Your instructions:
Take every line from the listing below that includes "expectPassword" and copy it.

━━━━━ Records provided

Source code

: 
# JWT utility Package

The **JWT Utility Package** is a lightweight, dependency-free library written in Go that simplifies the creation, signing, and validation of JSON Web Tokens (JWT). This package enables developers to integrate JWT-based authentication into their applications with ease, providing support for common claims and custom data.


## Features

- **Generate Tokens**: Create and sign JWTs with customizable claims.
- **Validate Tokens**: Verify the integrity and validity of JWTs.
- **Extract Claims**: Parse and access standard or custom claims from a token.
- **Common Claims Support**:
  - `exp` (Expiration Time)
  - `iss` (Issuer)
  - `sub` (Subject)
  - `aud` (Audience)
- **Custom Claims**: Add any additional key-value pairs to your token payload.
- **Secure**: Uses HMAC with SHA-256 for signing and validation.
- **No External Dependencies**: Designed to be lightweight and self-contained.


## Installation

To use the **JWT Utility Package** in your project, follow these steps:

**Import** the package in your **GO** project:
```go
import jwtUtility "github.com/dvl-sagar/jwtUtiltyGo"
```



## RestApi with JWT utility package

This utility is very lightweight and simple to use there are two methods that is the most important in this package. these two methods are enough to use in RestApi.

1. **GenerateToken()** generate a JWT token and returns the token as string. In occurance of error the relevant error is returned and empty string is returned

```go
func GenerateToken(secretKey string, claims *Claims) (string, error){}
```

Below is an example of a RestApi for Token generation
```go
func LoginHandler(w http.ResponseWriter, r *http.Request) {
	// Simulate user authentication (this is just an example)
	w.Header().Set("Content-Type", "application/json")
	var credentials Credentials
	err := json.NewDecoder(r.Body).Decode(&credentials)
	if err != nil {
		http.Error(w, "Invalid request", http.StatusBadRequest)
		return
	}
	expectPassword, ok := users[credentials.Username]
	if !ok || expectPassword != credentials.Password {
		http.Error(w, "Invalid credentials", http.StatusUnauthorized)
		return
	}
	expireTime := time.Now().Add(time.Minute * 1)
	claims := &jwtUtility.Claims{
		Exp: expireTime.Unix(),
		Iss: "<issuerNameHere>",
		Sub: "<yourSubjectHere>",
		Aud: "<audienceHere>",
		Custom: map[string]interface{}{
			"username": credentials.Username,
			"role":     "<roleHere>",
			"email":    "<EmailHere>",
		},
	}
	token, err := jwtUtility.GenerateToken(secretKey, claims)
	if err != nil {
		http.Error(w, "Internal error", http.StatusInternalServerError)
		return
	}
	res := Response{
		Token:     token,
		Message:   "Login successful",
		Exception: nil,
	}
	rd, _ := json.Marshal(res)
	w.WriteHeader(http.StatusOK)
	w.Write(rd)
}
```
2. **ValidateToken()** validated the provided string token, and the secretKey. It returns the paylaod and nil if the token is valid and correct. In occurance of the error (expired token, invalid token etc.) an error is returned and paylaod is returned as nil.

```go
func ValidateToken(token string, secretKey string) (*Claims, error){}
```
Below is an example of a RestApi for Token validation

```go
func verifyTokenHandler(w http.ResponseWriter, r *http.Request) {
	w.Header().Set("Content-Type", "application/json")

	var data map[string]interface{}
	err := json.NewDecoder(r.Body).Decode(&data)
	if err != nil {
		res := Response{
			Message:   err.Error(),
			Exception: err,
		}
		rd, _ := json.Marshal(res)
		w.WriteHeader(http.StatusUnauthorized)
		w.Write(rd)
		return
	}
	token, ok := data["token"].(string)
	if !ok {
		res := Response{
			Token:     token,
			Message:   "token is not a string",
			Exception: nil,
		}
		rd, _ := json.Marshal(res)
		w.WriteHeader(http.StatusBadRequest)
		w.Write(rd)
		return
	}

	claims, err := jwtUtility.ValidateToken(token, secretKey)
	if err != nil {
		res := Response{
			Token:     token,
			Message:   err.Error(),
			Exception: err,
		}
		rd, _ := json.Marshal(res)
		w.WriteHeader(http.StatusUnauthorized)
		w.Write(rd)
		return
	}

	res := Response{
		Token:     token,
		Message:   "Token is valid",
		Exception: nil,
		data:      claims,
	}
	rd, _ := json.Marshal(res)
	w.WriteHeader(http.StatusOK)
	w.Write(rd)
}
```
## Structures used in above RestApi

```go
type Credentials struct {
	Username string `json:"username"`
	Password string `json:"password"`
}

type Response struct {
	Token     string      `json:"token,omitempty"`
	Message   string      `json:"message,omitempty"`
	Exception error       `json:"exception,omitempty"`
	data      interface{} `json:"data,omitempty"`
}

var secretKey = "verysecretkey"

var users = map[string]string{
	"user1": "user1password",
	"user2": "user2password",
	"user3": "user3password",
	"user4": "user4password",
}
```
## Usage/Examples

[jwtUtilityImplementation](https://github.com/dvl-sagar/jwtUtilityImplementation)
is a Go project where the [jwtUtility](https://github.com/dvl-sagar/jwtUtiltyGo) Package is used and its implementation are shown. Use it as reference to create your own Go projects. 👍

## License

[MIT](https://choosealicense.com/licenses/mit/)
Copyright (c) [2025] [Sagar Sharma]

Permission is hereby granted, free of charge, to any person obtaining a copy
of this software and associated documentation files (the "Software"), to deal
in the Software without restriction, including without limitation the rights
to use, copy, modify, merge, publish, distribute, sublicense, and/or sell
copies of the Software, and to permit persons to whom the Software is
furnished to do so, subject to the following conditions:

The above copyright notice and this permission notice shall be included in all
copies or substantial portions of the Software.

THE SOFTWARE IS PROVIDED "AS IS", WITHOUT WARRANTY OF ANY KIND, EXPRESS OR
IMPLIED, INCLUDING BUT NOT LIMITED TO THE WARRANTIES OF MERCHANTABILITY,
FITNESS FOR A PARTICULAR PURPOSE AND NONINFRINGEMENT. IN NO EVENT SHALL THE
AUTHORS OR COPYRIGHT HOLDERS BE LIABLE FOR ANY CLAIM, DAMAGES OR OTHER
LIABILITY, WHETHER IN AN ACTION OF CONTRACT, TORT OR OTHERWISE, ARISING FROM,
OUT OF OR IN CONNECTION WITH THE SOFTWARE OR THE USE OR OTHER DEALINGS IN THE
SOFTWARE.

━━━━━━━━━━

Result of the task:
	expectPassword, ok := users[credentials.Username]
	if !ok || expectPassword != credentials.Password {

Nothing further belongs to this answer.